Today was our last day in the village, we were split up into two groups, one went to Ruby’s home for church, and the other went to Jamie’s home to teach Sunday school. I was on the team thatwent to the Sunday school, and there we taught the children the story of Jesus dying on the cross for our sins, and rising from the dead. We got the children to act out the story, which was great, and I think they really enjoyed it. Afterwards we did a craft that Ms. Kim put together, which was a cross door hanger, even though there were kids there that ranged from around 8-16, they all enjoyed the craft. We taught them duck duck goose, and also musical chairs, which they had a blast playing, though one kid didn’t quite understand that snatching the chairs from under the other players, was indeed cheating.
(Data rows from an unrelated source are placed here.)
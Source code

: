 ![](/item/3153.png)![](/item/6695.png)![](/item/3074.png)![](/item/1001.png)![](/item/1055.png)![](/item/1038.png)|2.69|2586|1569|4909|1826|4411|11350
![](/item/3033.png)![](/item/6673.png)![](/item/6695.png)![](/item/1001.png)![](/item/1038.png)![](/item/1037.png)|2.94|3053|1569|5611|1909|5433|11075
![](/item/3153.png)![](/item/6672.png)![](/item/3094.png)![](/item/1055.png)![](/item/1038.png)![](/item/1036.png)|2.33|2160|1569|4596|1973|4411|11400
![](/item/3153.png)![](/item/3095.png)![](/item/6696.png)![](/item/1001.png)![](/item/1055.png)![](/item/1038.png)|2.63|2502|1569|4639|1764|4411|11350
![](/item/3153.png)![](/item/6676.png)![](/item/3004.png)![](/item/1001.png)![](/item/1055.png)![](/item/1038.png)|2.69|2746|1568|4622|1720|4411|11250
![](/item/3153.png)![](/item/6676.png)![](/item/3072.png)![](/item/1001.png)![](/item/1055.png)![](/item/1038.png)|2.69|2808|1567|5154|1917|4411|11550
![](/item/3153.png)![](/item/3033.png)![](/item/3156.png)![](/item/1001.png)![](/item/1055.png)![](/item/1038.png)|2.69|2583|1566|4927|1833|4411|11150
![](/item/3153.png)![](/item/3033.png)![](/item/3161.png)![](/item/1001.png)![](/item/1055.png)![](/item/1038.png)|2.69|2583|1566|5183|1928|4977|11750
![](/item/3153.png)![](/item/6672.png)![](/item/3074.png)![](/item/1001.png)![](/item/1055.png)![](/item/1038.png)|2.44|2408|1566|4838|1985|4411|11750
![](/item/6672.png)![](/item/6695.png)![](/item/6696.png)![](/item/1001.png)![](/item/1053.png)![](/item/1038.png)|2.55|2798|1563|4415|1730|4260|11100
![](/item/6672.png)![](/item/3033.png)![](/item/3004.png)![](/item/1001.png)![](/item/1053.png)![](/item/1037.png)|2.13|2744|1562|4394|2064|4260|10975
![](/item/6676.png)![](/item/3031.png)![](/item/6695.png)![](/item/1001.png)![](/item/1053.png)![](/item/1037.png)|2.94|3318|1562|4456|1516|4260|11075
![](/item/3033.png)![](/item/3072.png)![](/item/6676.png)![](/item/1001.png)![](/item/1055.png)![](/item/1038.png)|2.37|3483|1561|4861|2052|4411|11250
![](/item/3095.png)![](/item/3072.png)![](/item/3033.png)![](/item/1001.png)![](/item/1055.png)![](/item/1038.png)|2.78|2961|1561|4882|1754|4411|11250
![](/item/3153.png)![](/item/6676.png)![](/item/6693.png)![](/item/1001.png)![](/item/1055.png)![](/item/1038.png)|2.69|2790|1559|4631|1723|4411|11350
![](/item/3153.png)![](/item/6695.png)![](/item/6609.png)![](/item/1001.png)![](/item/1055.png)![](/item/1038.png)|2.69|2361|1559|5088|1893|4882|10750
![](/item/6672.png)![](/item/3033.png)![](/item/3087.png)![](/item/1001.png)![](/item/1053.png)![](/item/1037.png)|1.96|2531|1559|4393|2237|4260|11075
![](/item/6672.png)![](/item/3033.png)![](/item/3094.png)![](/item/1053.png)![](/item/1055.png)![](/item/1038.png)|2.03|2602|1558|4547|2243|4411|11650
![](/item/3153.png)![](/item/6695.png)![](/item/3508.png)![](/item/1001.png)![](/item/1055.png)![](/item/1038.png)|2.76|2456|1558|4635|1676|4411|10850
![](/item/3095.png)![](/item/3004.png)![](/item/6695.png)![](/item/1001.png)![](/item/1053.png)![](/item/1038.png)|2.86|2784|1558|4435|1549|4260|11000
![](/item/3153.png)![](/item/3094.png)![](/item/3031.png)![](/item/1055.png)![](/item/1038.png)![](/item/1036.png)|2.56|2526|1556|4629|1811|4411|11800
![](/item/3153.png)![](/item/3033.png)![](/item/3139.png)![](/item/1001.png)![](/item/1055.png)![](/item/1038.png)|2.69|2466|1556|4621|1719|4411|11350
We were served 1st lunch, which included a fried version of the manna from Heaven. We all said our goodbyes, and had a group hug with all the children at Sunday school, and headed to Ruby’s home to eat 2nd lunch and meet up with the rest of our team. Second lunch was top notch, just like first lunch was, and afterwards we had the privilege of praying for an elderly woman that was suffering from body pain. Lastly packed up our things, and headed back to to the Mayfield’s home in the City, for much needed showering and sleep.